[Data to use]:
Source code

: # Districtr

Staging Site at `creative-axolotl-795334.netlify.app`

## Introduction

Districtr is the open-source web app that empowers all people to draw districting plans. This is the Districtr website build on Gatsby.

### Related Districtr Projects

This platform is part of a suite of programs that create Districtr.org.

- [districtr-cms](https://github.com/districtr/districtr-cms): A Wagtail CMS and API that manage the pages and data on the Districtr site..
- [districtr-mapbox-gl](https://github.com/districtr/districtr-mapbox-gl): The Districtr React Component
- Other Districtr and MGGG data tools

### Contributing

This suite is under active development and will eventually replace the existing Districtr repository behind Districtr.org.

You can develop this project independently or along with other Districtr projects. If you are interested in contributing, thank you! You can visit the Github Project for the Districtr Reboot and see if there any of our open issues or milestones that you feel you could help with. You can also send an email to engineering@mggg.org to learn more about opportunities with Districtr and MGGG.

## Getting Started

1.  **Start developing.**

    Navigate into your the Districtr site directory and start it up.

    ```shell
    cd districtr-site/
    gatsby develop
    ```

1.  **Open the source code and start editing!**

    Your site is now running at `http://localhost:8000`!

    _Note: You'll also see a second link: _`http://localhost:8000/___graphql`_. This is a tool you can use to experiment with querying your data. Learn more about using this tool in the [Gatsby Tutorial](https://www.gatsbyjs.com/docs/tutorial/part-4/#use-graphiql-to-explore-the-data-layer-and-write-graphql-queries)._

[Exercise directions]: Above are the records; from them, give again exactly the lines from the one containing "### Related Districtr Projects" to the one containing "This suite is", both lines included, and nothing more.

[Expected answer]:
### Related Districtr Projects

This platform is part of a suite of programs that create Districtr.org.

- [districtr-cms](https://github.com/districtr/districtr-cms): A Wagtail CMS and API that manage the pages and data on the Districtr site..
- [districtr-mapbox-gl](https://github.com/districtr/districtr-mapbox-gl): The Districtr React Component
- Other Districtr and MGGG data tools

### Contributing

This suite is under active development and will eventually replace the existing Districtr repository behind Districtr.org.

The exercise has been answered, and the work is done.